Brunei adopts sharia law, others in Southeast Asia consider it
The sultanate of Brunei this week becomes the first East Asian country to introduce Islamic criminal law, the latest example of a deepening religious conservatism that has also taken root in parts of neighbouring Malaysia and Indonesia.
Brunei, a tiny former British protectorate of about 400,000 nestled between two Malaysian states on Borneo island, relies on oil and gas exports for its prosperity, with annual per capita income of nearly $50,000 (29,715 pounds). It is the first country in east Asia to adopt the criminal component of sharia at a national level.
Run by Sultan Haji Hassanal Bolkiah, 67, Brunei has no national elections, but any discontent has been assuaged by high, tax-free incomes and benefits like free education and health care.
By 2035, though, Brunei’s net exports of oil and gas will almost halve, according to the Asian Development Bank.

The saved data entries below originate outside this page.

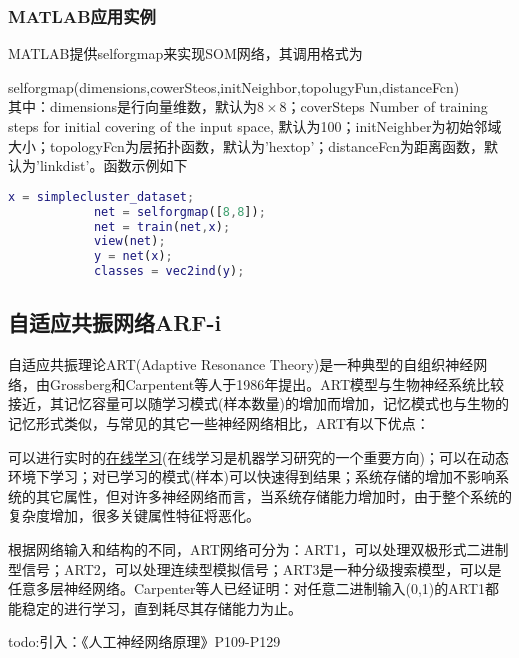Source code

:         \subsubsection{MATLAB应用实例}
            \par
            MATLAB提供selforgmap来实现SOM网络，其调用格式为
            \par
            selforgmap(dimensions,cowerSteos,initNeighbor,topolugyFun,distanceFcn)\\
            其中：dimensions是行向量维数，默认为$8\times 8$；coverSteps Number of training steps for initial covering of the input space, 默认为100；initNeighber为初始邻域大小；topologyFcn为层拓扑函数，默认为'hextop'；distanceFcn为距离函数，默认为'linkdist'。函数示例如下
            \begin{lstlisting}[language = Matlab]
            x = simplecluster_dataset;
            net = selforgmap([8,8]);
            net = train(net,x);
            view(net);
            y = net(x);
            classes = vec2ind(y);
            \end{lstlisting}

    \subsection{自适应共振网络ARF-i}
        \par
        自适应共振理论ART(Adaptive Resonance Theory)是一种典型的自组织神经网络，由Grossberg和Carpentent等人于1986年提出。ART模型与生物神经系统比较接近，其记忆容量可以随学习模式(样本数量)的增加而增加，记忆模式也与生物的记忆形式类似，与常见的其它一些神经网络相比，ART有以下优点：
        \par
        可以进行实时的\underline{在线学习}(在线学习是机器学习研究的一个重要方向)；可以在动态环境下学习；对已学习的模式(样本)可以快速得到结果；系统存储的增加不影响系统的其它属性，但对许多神经网络而言，当系统存储能力增加时，由于整个系统的复杂度增加，很多关键属性特征将恶化。
        \par
        根据网络输入和结构的不同，ART网络可分为：ART1，可以处理双极形式二进制型信号；ART2，可以处理连续型模拟信号；ART3是一种分级搜索模型，可以是任意多层神经网络。Carpenter等人已经证明：对任意二进制输入(0,1)的ART1都能稳定的进行学习，直到耗尽其存储能力为止。
        \par
        todo:引入：《人工神经网络原理》P109-P129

Efforts to diversify the economy have made limited progress.
The sultan, said by diplomats to have become more religious, announced the introduction of sharia as a “great achievement”.
From Wednesday, residents of the country dominated by Malay Muslims face conviction by Islamic courts and fines or jail terms for offences like pregnancy outside marriage, failure to perform Friday prayers, and propagating other religions.
A second phase comes into effect 12 months later covering offences for theft and alcohol consumption by Muslims, punishable by whipping and amputations.
The death penalty, including by stoning, will be introduced in the final phase a year later for offences including adultery, sodomy and insulting the Koran or the Prophet Muhammad.
Most of the laws will also apply to non-Muslims.